IN this month’s article I want to explain the importance of website redirects. Redirect is the term used to describe the function of re-routing a user or search engine from one URL* to another at your request.

Why applying a redirect is important

If you don’t apply a redirect after removing a page, post or product, then you will have a broken link, which is bad for your website user experience, as users are likely to click the back button and move to a competitor’s site if they don’t find what they are looking for.

This isn’t just about users being able to locate your page, this is also about search engines which will have crawled your site and indexed it (registered the URLs). If a URL is suddenly unavailable to be crawled this is classed as a broken link and is a detrimental factor for how you rank in the search engines.

When to use a redirect

There are a wide variety of reasons you may need to redirect your website users and the search engines.

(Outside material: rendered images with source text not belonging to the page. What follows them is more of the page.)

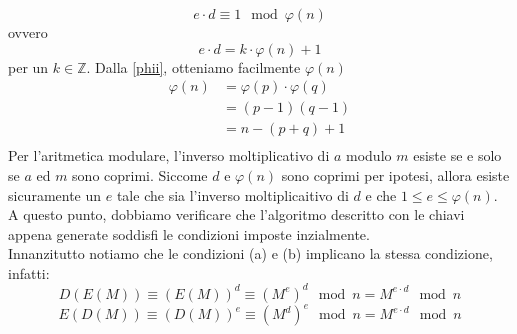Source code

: \documentclass[italian,A4,12pt]{article}
\begin{document}
      $$e\cdot d \equiv 1 \mod{\varphi(n)}$$
      ovvero
      $$e\cdot d = k\cdot \varphi(n) +1$$
      per un $k\in\mathbb{Z}$.
      Dalla \eqref{phii}, otteniamo facilmente $\varphi(n)$
      \begin{align*}
        \varphi(n) &= \varphi(p)\cdot\varphi(q)\\
        &= (p-1)(q-1)\\
        &= n-(p+q)+1\\
      \end{align*}
      Per l'aritmetica modulare, l'inverso moltiplicativo di $a$ modulo $m$ esiste se e solo se $a$ ed $m$ sono coprimi. Siccome $d$ e $\varphi(n)$ sono coprimi per ipotesi, allora esiste sicuramente un $e$ tale che sia l'inverso moltiplicaitivo di $d$ e che $1\leq e \leq \varphi(n)$.\\
      A questo punto, dobbiamo verificare che l'algoritmo descritto con le chiavi appena generate soddisfi le condizioni imposte inzialmente.\\
      Innanzitutto notiamo che le condizioni (a) e (b) implicano la stessa condizione, infatti:
      \begin{equation}
        D(E(M))\equiv (E(M))^d\equiv (M^e)^d \mod{n}=M^{e\cdot d} \mod{n} \label{finale}
      \end{equation}
      $$E(D(M))\equiv (D(M))^e\equiv (M^d)^e \mod{n}=M^{e\cdot d} \mod{n}$$
\end{document}
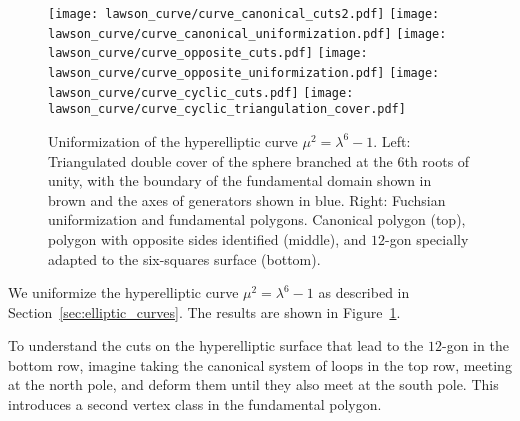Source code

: \documentclass[Thesis]{subfiles}
\begin{document}

\begin{figure}
	\centering
	\resizebox{\textwidth}{!} {
	\texttt{[image: lawson\_curve/curve\_canonical\_cuts2.pdf]}
	\texttt{[image: lawson\_curve/curve\_canonical\_uniformization.pdf]}
	}
	\resizebox{\textwidth}{!} {
	\texttt{[image: lawson\_curve/curve\_opposite\_cuts.pdf]}
	\texttt{[image: lawson\_curve/curve\_opposite\_uniformization.pdf]}
	}
	\resizebox{\textwidth}{!} {
	\texttt{[image: lawson\_curve/curve\_cyclic\_cuts.pdf]}
	\texttt{[image: lawson\_curve/curve\_cyclic\_triangulation\_cover.pdf]}
	}
	\caption{Uniformization of the hyperelliptic curve
          $\mu^2=\lambda^6-1$. Left: Triangulated double cover of the
          sphere branched at the 6th roots of unity, with the boundary
          of the fundamental domain shown in brown and the axes of
          generators shown in blue. Right: Fuchsian uniformization and
          fundamental polygons. Canonical polygon (top), polygon with
          opposite sides identified (middle), and $12$-gon specially
          adapted to the six-squares surface (bottom).}
	\label{fig:lawson_curve}
\end{figure}

We uniformize the hyperelliptic curve $\mu^2=\lambda^6-1$ as described
in Section~\ref{sec:elliptic_curves}. The results are shown in Figure~\ref{fig:lawson_curve}.

To understand the cuts on the hyperelliptic surface that lead to the
$12$-gon in the bottom row, imagine taking the canonical system of
loops in the top row, meeting at the north pole,  and deform them
until they also meet at the south pole. This introduces a second
vertex class in the fundamental polygon.


\end{document}
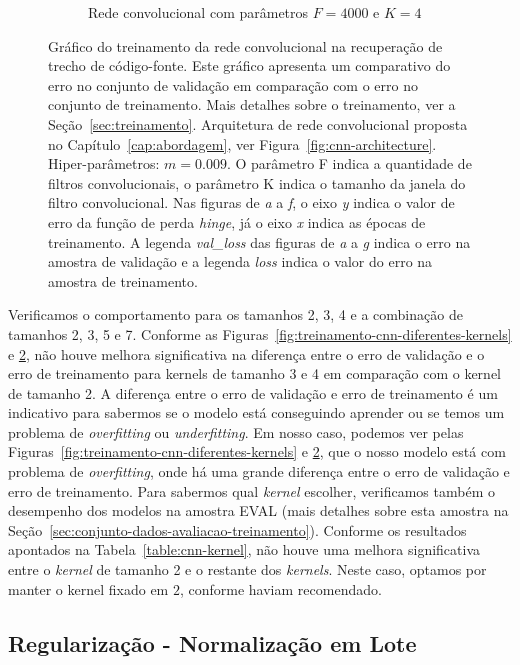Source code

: \begin{figure}[H]
\begin{subfigure}{.5\textwidth}
  \caption{Rede convolucional com parâmetros $F = 4000$ e $K = 4$}
  \label{fig:cnn-4000-k-4}
\end{subfigure}
\caption{Gráfico do treinamento da rede convolucional na recuperação de trecho de código-fonte. Este gráfico apresenta um comparativo do erro no conjunto de validação em comparação com o erro no conjunto de treinamento. Mais detalhes sobre o treinamento, ver a Seção~\ref{sec:treinamento}. Arquitetura de rede convolucional proposta no Capítulo~\ref{cap:abordagem}, ver Figura~\ref{fig:cnn-architecture}. Hiper-parâmetros: $m = 0.009$. O parâmetro F indica a quantidade de filtros convolucionais, o parâmetro K indica o tamanho da janela do filtro convolucional. Nas figuras de \emph{a} a \emph{f}, o eixo \emph{y} indica o valor de erro da função de perda \textit{hinge}, já o eixo \emph{x} indica as épocas de treinamento. A legenda \emph{val\_loss} das figuras de \emph{a} a \emph{g} indica o erro na amostra de validação e a legenda \emph{loss} indica o valor do erro na amostra de treinamento. }
\label{fig:treinamento-cnn-diferentes-kernels-2}
\end{figure}


Verificamos o comportamento para os tamanhos 2, 3, 4 e a combinação de tamanhos 2, 3, 5 e 7. Conforme as Figuras~\ref{fig:treinamento-cnn-diferentes-kernels} e \ref{fig:treinamento-cnn-diferentes-kernels-2}, não houve melhora significativa na diferença entre o erro de validação e o erro de treinamento para kernels de tamanho 3 e 4 em comparação com o kernel de tamanho 2. A diferença entre o erro de validação e erro de treinamento é um indicativo para sabermos se o modelo está conseguindo aprender ou se temos um problema de \textit{overfitting} ou \textit{underfitting}. Em nosso caso, podemos ver pelas Figuras~\ref{fig:treinamento-cnn-diferentes-kernels} e \ref{fig:treinamento-cnn-diferentes-kernels-2}, que o nosso modelo está com problema de \textit{overfitting}, onde há uma grande diferença entre o erro de validação e erro de treinamento. Para sabermos qual \textit{kernel} escolher, verificamos também o desempenho dos modelos na amostra EVAL (mais detalhes sobre esta amostra na Seção~\ref{sec:conjunto-dados-avaliacao-treinamento}). Conforme os resultados apontados na Tabela~\ref{table:cnn-kernel}, não houve uma melhora significativa entre o \textit{kernel} de tamanho 2 e o restante dos \textit{kernels}. Neste caso, optamos por manter o kernel fixado em $2$, conforme \cite{tan-lstm-qa} haviam recomendado.


\subsection{Regularização - Normalização em Lote}
\label{sec:regularizacao-normalizacao-lote}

The most common and labour intensive of which tends to be when you engage in a redesign of your website. A modern website should be optimised for the search engines by the company building it, which means URLs will undoubtedly change. If a URL changes (even if by just one character) then a redirect will be required from the old page to the new one, this will have to be applied for each and every change (no need to panic your web developer should have this all in hand).

Another example of when you would use a website redirect would be if you have an obsolete product and remove it, the old URL should be redirected to a similar product or preferably the new upgrade, whichever makes the most sense. This will enable those seeking the obsolete item to access an alternative, a good practice is to include in the page wording that it is an upgrade or an alternative to the previous product, otherwise you may find users hit the back button and go elsewhere.

A quite often missed faux pas is with Team Profiles especially for larger companies. If you highlight members of your team with a profile page, normal a bio and a picture and their page has individual unique URLs what happens when someone leaves? You remove their profile page, right? But what happens to that URL? If you do not redirect it, it’s a broken link. Normally we would suggest you redirect the URL to a colleague in the same department or a line manager.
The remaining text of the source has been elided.